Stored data
* * * * * * * * *
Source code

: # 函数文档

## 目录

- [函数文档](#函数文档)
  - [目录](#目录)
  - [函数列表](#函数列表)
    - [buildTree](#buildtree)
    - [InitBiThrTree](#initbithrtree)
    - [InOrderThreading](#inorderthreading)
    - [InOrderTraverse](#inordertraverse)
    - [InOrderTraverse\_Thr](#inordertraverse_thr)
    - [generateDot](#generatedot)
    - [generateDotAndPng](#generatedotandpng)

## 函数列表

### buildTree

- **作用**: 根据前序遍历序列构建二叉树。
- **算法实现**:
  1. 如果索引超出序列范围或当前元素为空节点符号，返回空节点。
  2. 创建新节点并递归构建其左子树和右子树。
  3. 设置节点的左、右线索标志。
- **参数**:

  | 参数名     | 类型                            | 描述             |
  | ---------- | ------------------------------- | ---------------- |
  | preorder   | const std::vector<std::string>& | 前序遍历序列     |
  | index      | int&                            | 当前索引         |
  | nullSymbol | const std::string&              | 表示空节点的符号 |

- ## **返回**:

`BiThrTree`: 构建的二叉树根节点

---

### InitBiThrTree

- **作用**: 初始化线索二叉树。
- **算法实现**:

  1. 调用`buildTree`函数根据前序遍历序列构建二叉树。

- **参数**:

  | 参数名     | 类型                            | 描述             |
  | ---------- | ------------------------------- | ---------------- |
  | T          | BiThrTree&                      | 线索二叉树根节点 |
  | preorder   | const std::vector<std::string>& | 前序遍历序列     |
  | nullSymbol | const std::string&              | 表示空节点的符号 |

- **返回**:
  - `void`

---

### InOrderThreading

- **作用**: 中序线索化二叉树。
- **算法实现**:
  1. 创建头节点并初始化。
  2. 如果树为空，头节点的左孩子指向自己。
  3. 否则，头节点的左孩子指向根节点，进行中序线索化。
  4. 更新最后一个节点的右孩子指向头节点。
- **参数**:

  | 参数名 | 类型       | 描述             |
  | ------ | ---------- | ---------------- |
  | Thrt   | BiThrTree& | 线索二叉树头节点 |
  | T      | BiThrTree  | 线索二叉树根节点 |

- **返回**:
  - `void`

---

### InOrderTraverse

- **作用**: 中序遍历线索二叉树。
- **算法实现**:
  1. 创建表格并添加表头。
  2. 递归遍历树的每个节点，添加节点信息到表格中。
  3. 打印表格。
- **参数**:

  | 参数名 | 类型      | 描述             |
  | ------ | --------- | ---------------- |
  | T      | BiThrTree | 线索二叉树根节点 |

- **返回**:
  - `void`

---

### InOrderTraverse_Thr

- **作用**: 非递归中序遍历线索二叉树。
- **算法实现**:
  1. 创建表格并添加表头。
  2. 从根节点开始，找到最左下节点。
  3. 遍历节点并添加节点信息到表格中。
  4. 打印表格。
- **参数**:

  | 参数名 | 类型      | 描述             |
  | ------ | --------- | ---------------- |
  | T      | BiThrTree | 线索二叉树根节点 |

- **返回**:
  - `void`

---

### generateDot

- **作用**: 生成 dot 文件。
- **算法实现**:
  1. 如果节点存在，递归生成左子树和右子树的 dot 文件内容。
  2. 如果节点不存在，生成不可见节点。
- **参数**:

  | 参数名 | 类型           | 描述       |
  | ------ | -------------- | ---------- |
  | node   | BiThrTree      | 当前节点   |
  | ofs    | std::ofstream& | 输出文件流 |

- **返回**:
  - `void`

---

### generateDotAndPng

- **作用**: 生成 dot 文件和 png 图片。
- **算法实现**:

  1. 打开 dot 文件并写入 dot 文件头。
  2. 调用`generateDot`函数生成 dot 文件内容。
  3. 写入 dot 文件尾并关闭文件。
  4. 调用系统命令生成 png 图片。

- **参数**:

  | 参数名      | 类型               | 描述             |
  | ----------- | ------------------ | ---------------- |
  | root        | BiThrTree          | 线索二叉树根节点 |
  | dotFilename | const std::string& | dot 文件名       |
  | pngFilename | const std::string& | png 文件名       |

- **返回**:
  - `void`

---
* * * * * * * * *
What the exercise asks
The full set of entries above should be given again exactly.

Written response
Source code

: # 函数文档

## 目录

- [函数文档](#函数文档)
  - [目录](#目录)
  - [函数列表](#函数列表)
    - [buildTree](#buildtree)
    - [InitBiThrTree](#initbithrtree)
    - [InOrderThreading](#inorderthreading)
    - [InOrderTraverse](#inordertraverse)
    - [InOrderTraverse\_Thr](#inordertraverse_thr)
    - [generateDot](#generatedot)
    - [generateDotAndPng](#generatedotandpng)

## 函数列表

### buildTree

- **作用**: 根据前序遍历序列构建二叉树。
- **算法实现**:
  1. 如果索引超出序列范围或当前元素为空节点符号，返回空节点。
  2. 创建新节点并递归构建其左子树和右子树。
  3. 设置节点的左、右线索标志。
- **参数**:

  | 参数名     | 类型                            | 描述             |
  | ---------- | ------------------------------- | ---------------- |
  | preorder   | const std::vector<std::string>& | 前序遍历序列     |
  | index      | int&                            | 当前索引         |
  | nullSymbol | const std::string&              | 表示空节点的符号 |

- ## **返回**:

`BiThrTree`: 构建的二叉树根节点

---

### InitBiThrTree

- **作用**: 初始化线索二叉树。
- **算法实现**:

  1. 调用`buildTree`函数根据前序遍历序列构建二叉树。

- **参数**:

  | 参数名     | 类型                            | 描述             |
  | ---------- | ------------------------------- | ---------------- |
  | T          | BiThrTree&                      | 线索二叉树根节点 |
  | preorder   | const std::vector<std::string>& | 前序遍历序列     |
  | nullSymbol | const std::string&              | 表示空节点的符号 |

- **返回**:
  - `void`

---

### InOrderThreading

- **作用**: 中序线索化二叉树。
- **算法实现**:
  1. 创建头节点并初始化。
  2. 如果树为空，头节点的左孩子指向自己。
  3. 否则，头节点的左孩子指向根节点，进行中序线索化。
  4. 更新最后一个节点的右孩子指向头节点。
- **参数**:

  | 参数名 | 类型       | 描述             |
  | ------ | ---------- | ---------------- |
  | Thrt   | BiThrTree& | 线索二叉树头节点 |
  | T      | BiThrTree  | 线索二叉树根节点 |

- **返回**:
  - `void`

---

### InOrderTraverse

- **作用**: 中序遍历线索二叉树。
- **算法实现**:
  1. 创建表格并添加表头。
  2. 递归遍历树的每个节点，添加节点信息到表格中。
  3. 打印表格。
- **参数**:

  | 参数名 | 类型      | 描述             |
  | ------ | --------- | ---------------- |
  | T      | BiThrTree | 线索二叉树根节点 |

- **返回**:
  - `void`

---

### InOrderTraverse_Thr

- **作用**: 非递归中序遍历线索二叉树。
- **算法实现**:
  1. 创建表格并添加表头。
  2. 从根节点开始，找到最左下节点。
  3. 遍历节点并添加节点信息到表格中。
  4. 打印表格。
- **参数**:

  | 参数名 | 类型      | 描述             |
  | ------ | --------- | ---------------- |
  | T      | BiThrTree | 线索二叉树根节点 |

- **返回**:
  - `void`

---

### generateDot

- **作用**: 生成 dot 文件。
- **算法实现**:
  1. 如果节点存在，递归生成左子树和右子树的 dot 文件内容。
  2. 如果节点不存在，生成不可见节点。
- **参数**:

  | 参数名 | 类型           | 描述       |
  | ------ | -------------- | ---------- |
  | node   | BiThrTree      | 当前节点   |
  | ofs    | std::ofstream& | 输出文件流 |

- **返回**:
  - `void`

---

### generateDotAndPng

- **作用**: 生成 dot 文件和 png 图片。
- **算法实现**:

  1. 打开 dot 文件并写入 dot 文件头。
  2. 调用`generateDot`函数生成 dot 文件内容。
  3. 写入 dot 文件尾并关闭文件。
  4. 调用系统命令生成 png 图片。

- **参数**:

  | 参数名      | 类型               | 描述             |
  | ----------- | ------------------ | ---------------- |
  | root        | BiThrTree          | 线索二叉树根节点 |
  | dotFilename | const std::string& | dot 文件名       |
  | pngFilename | const std::string& | png 文件名       |

- **返回**:
  - `void`

---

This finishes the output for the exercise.